Una giornata a due facce quella odierna per il petrolio che da inizio anno sta catalizzando numerosi acquisti.
Dopo aver chiuso la sessione di venerdì scorso con un rally di circa il 3%, l'oro nero si è spinto in avanti anche oggi, arrivando a toccare un massimo a 64,7 dollari, salvo poi avviare un movimento a passo di gambero.

Petrolio in frenata dopo allungo iniziale: titoli oil in rialzo a Milano

Negli ultimi minuti il Wti viene fotografato a 63,1 dollari, appena sopra i valori del close di venerdì, offrendo comunque un sostegno ai titoli oil a Piazza Affari.

La migliore performance oggi è quella di ENI che sale dell'1,63%%, seguito da Tenaris e Saipem che avanzano rispettivamente dello 0,54% e dello 0,07%.

A spingere in alto le quotazioni del petrolio sono le crescenti tensioni geopolitiche, sulla scia dell'escalation di minacce registrate nel fine settimana tra Stati Uniti e Iran.

Petrolio: i timori del mercato.
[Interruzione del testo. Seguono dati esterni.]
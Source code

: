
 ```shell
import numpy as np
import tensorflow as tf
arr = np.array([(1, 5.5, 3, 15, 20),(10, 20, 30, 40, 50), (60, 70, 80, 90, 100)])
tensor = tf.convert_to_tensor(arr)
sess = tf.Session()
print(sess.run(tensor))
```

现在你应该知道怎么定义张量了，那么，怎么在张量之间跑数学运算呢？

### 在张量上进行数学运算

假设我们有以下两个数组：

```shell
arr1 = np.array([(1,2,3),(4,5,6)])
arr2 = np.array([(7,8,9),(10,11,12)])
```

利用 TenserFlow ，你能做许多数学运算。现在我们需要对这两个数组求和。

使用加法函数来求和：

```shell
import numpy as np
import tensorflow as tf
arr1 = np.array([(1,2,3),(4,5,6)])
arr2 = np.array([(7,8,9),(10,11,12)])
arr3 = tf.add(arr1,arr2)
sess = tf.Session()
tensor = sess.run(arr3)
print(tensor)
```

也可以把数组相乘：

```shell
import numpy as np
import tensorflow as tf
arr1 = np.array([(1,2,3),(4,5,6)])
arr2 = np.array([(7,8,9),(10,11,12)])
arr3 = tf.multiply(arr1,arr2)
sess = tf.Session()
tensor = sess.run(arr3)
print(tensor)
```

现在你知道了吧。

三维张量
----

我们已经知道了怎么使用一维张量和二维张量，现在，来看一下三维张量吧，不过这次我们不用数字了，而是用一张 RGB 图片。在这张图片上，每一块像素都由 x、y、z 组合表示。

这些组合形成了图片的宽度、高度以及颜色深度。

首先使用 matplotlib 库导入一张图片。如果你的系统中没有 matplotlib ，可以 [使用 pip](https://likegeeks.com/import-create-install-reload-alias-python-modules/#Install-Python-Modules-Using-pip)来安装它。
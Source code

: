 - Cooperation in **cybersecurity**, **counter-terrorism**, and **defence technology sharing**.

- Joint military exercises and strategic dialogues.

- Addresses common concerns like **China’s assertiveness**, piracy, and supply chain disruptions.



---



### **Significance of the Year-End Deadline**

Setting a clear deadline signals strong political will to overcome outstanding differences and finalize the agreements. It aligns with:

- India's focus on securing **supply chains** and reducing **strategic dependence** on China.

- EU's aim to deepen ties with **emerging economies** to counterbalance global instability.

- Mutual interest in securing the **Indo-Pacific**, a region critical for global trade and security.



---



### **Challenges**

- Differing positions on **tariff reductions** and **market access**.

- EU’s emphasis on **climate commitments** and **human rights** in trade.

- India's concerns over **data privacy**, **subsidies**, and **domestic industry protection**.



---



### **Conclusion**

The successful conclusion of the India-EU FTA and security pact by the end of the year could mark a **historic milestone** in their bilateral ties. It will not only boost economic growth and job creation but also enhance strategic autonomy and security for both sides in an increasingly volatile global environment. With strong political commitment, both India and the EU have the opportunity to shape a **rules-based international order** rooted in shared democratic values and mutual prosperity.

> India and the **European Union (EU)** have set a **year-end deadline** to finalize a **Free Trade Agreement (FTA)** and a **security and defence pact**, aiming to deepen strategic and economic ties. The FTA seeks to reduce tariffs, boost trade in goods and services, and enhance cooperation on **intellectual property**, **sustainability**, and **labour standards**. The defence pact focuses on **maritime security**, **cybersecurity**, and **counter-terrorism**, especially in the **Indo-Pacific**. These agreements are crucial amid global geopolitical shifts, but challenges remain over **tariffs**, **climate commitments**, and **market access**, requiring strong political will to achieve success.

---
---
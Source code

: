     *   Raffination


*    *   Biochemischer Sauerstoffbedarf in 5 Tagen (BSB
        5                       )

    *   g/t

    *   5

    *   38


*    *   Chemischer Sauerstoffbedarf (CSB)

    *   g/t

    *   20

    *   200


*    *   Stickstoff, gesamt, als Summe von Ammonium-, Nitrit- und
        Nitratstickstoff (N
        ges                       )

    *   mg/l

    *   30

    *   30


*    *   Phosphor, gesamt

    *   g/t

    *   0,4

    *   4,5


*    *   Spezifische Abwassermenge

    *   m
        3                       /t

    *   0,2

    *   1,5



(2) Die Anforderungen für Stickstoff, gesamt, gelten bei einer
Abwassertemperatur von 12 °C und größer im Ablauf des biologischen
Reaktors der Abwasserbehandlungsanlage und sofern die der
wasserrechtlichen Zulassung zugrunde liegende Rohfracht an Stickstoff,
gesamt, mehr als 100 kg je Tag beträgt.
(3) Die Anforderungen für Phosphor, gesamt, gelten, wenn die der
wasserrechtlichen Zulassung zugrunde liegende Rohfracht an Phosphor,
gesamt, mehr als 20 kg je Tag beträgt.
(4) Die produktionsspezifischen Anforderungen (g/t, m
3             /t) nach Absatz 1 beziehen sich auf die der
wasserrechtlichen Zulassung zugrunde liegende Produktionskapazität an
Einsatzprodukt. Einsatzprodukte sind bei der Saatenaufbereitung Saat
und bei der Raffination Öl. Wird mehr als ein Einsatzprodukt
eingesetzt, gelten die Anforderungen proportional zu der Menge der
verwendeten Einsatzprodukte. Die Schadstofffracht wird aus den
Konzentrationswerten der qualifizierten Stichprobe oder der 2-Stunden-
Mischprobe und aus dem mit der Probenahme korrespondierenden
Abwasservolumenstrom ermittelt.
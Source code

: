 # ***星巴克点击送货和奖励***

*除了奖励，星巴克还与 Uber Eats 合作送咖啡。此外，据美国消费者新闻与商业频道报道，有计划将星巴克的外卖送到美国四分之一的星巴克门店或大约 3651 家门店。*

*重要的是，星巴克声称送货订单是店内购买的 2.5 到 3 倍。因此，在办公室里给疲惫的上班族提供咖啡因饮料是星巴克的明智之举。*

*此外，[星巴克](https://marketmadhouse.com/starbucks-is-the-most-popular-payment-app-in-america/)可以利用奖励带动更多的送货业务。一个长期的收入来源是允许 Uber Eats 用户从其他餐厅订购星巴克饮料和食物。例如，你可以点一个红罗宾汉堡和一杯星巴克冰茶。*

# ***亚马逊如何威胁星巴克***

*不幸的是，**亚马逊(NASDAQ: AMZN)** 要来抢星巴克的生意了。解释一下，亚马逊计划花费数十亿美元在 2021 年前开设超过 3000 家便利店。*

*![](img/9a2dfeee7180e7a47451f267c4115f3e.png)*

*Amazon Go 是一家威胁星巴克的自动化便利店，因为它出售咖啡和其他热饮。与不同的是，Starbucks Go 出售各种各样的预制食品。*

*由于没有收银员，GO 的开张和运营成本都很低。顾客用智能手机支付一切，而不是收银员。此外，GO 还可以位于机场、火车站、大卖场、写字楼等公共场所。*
La view di ING

Gli investitori temono per la tenuta dell'offerta di oro nero, dal momento che nella crisi in Medio Oriente sono coinvolti Iran e Iraq, due tra i principali produttori di petrolio al mondo.

Il mercato è preoccupato per le conseguenze di un attacco iraniano all'infrastruttura di trasporto del petrolio nel Golfo Persico.

Gli analisti di ING fanno notare che il mercato petrolifero dovrebbe registrare un surplus di offerta nella prima metà del 2020 e ciò dovrebbe contribuire in qualche modo a contenere il rialzo dei prezzi.

Ogni difficoltà nell'attività di produzione e trasporto può cambiare la situazione molto rapidamente: ING spiega infatti che ogni deficit nella fornitura di petrolio significherebbe la fine dei tagli della produzione da parte dell'Opec e dei suoi alleati.